Prompt: Please quote exactly the lines below from the line containing "- **Supervised Learning**" to the line containing "## Remoting Scripts", both lines included, and nothing else.

Stored dataset items:
------------------------------
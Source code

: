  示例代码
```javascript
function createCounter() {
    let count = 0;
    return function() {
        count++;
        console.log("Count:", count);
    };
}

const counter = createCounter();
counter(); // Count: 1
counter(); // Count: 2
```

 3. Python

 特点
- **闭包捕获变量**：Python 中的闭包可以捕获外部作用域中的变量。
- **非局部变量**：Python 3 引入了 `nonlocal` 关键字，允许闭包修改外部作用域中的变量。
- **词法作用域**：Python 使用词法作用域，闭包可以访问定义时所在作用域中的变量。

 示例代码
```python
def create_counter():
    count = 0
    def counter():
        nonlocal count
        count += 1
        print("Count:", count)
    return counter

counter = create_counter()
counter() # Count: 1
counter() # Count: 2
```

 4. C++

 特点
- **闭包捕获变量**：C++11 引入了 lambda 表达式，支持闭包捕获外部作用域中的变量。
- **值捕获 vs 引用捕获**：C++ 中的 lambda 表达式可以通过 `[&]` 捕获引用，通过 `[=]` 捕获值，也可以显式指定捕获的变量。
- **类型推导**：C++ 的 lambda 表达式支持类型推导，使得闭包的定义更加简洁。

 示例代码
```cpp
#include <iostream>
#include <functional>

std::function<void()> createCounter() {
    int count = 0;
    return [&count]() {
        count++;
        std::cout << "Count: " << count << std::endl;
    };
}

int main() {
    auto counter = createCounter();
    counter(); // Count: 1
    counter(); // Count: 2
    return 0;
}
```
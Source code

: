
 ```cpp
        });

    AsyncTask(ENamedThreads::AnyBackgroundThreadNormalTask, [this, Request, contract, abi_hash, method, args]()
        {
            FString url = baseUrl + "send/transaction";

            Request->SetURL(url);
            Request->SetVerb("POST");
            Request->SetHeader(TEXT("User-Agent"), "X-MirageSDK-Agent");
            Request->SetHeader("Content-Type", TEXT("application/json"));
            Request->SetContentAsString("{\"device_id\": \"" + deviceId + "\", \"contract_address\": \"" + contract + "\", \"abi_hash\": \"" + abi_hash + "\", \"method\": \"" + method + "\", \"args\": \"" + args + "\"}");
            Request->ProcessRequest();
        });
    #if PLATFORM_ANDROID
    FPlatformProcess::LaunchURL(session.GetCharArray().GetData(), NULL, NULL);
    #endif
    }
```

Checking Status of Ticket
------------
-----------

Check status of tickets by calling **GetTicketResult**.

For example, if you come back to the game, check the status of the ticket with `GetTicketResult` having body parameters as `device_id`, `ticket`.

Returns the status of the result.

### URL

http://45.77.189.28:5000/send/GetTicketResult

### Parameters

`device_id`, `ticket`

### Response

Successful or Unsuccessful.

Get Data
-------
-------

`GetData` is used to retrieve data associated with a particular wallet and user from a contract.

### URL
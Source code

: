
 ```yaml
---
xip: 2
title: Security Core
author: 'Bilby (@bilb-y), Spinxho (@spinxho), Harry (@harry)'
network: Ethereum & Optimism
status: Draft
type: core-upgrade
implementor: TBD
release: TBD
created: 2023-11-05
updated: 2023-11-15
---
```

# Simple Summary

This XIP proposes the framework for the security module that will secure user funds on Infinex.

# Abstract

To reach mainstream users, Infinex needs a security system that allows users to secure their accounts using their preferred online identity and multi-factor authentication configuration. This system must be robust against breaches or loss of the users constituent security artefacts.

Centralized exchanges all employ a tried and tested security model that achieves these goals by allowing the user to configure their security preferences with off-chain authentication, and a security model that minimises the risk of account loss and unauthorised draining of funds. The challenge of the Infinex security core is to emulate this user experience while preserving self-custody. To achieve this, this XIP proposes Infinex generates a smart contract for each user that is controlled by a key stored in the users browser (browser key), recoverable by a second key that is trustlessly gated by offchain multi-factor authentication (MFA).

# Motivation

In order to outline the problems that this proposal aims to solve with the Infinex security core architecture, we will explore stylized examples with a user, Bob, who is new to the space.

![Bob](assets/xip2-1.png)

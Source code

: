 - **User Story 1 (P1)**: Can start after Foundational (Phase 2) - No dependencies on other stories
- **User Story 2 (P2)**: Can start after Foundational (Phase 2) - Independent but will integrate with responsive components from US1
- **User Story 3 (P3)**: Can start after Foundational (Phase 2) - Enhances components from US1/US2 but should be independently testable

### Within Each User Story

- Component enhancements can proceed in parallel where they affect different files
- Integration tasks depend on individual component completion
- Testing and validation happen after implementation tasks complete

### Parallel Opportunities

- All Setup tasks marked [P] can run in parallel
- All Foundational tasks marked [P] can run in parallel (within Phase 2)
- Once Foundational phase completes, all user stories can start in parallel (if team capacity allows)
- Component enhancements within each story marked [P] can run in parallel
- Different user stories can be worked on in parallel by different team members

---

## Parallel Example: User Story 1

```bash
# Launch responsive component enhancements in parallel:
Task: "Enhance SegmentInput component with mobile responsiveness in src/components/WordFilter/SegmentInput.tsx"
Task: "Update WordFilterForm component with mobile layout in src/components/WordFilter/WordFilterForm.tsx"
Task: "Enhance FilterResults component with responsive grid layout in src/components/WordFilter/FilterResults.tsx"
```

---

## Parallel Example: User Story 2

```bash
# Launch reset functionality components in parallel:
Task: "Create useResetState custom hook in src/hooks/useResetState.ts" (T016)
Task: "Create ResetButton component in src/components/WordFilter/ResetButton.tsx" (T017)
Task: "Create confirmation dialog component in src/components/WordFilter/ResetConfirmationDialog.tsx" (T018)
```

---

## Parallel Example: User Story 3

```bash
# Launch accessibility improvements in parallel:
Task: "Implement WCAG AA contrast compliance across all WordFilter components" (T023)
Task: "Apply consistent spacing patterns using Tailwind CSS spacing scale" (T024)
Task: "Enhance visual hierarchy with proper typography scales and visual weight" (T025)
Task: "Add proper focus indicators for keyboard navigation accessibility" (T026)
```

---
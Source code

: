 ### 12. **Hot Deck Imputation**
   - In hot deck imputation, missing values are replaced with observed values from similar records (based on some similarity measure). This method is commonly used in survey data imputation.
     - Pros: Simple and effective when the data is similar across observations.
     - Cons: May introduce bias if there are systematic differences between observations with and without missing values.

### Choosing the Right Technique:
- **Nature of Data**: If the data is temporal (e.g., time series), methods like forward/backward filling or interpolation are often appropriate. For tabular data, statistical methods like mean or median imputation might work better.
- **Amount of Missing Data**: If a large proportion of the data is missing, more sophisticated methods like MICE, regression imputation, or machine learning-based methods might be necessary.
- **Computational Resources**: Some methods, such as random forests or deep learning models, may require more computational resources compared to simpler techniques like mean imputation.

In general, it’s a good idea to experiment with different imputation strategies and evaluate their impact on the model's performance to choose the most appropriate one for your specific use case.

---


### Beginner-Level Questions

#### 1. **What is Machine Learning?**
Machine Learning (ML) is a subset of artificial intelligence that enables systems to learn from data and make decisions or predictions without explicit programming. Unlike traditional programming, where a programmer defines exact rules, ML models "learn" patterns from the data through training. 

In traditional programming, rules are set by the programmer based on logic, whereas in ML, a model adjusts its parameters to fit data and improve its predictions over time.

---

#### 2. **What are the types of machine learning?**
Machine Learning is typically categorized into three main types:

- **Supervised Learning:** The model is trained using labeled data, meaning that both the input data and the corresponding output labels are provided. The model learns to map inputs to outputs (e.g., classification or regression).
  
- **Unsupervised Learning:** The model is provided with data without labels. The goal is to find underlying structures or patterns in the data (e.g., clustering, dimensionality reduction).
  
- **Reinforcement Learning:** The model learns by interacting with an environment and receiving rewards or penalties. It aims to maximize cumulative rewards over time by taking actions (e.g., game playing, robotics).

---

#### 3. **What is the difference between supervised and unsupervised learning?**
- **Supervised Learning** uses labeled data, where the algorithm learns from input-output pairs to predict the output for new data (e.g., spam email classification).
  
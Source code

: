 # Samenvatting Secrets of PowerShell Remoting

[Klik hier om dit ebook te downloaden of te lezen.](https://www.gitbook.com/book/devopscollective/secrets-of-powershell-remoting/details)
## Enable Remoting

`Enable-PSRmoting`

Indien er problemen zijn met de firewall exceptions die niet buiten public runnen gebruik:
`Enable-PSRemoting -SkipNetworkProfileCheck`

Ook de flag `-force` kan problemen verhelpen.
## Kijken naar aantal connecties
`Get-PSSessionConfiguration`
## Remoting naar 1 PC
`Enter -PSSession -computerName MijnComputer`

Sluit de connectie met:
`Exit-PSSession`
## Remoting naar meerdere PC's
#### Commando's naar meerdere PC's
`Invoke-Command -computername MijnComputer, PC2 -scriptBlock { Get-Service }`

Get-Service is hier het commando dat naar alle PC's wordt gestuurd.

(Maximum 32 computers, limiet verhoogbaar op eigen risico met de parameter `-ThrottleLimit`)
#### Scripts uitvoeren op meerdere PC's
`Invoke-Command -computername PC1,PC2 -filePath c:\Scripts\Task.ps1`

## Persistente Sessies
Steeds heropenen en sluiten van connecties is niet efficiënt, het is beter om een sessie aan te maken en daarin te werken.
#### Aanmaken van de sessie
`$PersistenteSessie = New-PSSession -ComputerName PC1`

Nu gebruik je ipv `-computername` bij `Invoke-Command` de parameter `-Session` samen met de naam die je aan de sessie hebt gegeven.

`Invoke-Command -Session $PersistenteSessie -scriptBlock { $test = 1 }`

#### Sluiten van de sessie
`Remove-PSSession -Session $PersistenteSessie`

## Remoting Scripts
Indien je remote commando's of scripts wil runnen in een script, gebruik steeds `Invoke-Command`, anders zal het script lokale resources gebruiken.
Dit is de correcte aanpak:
------------------------------
Response to the task:
- **Supervised Learning** uses labeled data, where the algorithm learns from input-output pairs to predict the output for new data (e.g., spam email classification).
  
Source code

: # Samenvatting Secrets of PowerShell Remoting

[Klik hier om dit ebook te downloaden of te lezen.](https://www.gitbook.com/book/devopscollective/secrets-of-powershell-remoting/details)
## Enable Remoting

`Enable-PSRmoting`

Indien er problemen zijn met de firewall exceptions die niet buiten public runnen gebruik:
`Enable-PSRemoting -SkipNetworkProfileCheck`

Ook de flag `-force` kan problemen verhelpen.
## Kijken naar aantal connecties
`Get-PSSessionConfiguration`
## Remoting naar 1 PC
`Enter -PSSession -computerName MijnComputer`

Sluit de connectie met:
`Exit-PSSession`
## Remoting naar meerdere PC's
#### Commando's naar meerdere PC's
`Invoke-Command -computername MijnComputer, PC2 -scriptBlock { Get-Service }`

Get-Service is hier het commando dat naar alle PC's wordt gestuurd.

(Maximum 32 computers, limiet verhoogbaar op eigen risico met de parameter `-ThrottleLimit`)
#### Scripts uitvoeren op meerdere PC's
`Invoke-Command -computername PC1,PC2 -filePath c:\Scripts\Task.ps1`

## Persistente Sessies
Steeds heropenen en sluiten van connecties is niet efficiënt, het is beter om een sessie aan te maken en daarin te werken.
#### Aanmaken van de sessie
`$PersistenteSessie = New-PSSession -ComputerName PC1`

Nu gebruik je ipv `-computername` bij `Invoke-Command` de parameter `-Session` samen met de naam die je aan de sessie hebt gegeven.

`Invoke-Command -Session $PersistenteSessie -scriptBlock { $test = 1 }`

#### Sluiten van de sessie
`Remove-PSSession -Session $PersistenteSessie`

## Remoting Scripts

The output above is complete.